Clinical studies consistently show that needle-free injectors produce less injection-site pain than conventional hypodermic needles for most patients, primarily because the pain stimulus is distributed over a larger area of the dermis rather than concentrated at a single point. However, some patients report a different sensation — a brief “pressure-pop” feeling rather than the sharp prick of a needle. The standard encourages manufacturers to include user experience data in the design validation documentation.

Q2: What jet velocity is needed to penetrate human skin?

The stratum corneum (the outermost layer of the skin, approximately 10–40 μm thick) has a puncture strength of approximately 10–25 MPa. To reliably breach this barrier, the jet must achieve a stagnation pressure exceeding this threshold. For a typical 150 μm orifice, this corresponds to a jet velocity of approximately 140–200 m/s at the skin surface. The standard recommends that manufacturers determine the minimum effective pressure through dose-response testing in cadaver skin or validated tissue models.

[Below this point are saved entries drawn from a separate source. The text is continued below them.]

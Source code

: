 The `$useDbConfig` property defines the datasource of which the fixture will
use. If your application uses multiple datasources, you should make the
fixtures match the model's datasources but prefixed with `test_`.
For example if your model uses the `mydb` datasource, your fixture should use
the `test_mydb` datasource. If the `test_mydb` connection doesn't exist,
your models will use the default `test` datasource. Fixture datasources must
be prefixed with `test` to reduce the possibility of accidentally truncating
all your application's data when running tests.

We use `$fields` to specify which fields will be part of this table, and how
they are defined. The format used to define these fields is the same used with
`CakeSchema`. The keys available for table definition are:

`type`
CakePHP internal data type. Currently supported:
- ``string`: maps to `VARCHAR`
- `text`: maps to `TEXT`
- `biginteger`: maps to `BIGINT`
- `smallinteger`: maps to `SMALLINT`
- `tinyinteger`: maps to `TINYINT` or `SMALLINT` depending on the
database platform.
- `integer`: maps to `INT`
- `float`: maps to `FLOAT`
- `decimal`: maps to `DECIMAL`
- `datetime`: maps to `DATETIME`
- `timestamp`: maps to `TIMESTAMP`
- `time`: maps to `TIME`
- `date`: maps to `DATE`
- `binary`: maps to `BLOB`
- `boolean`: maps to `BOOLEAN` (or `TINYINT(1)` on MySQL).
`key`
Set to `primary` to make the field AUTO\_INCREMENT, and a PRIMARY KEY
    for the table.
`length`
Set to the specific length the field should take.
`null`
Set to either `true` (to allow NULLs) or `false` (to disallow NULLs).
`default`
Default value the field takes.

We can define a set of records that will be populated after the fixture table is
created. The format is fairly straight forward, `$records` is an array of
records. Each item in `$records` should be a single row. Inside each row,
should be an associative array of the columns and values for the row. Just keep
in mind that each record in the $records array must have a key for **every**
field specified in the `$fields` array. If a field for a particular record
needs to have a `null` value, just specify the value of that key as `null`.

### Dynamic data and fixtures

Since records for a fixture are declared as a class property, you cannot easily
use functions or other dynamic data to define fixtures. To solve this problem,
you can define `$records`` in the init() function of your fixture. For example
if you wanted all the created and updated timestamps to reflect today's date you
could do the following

Q3: Can needle-free injectors be used for all types of medications?

Most aqueous-based medications can be delivered by needle-free injection. Limitations apply to: highly viscous formulations (> 200 cP), large-volume injections (> 3 mL per site), and medications that require very precise tissue targeting (e.g., certain ocular therapies). The drug formulation must also be stable under the shear stresses encountered during jet injection — the standard recommends that the manufacturer verify drug stability after passage through the jet orifice using appropriate analytical methods (HPLC, particle size analysis, bioassay).

Q4: What is the required quality system for needle-free injector manufacturing?

ISO 28823 requires that manufacturers operate a quality management system compliant with ISO 13485. The standard specifically requires process validation for: nozzle orifice dimension (critical for jet formation), power source calibration (spring force or gas pressure), assembly of single-use disposable components, and sterilisation process (typically ethylene oxide or gamma irradiation for single-use components).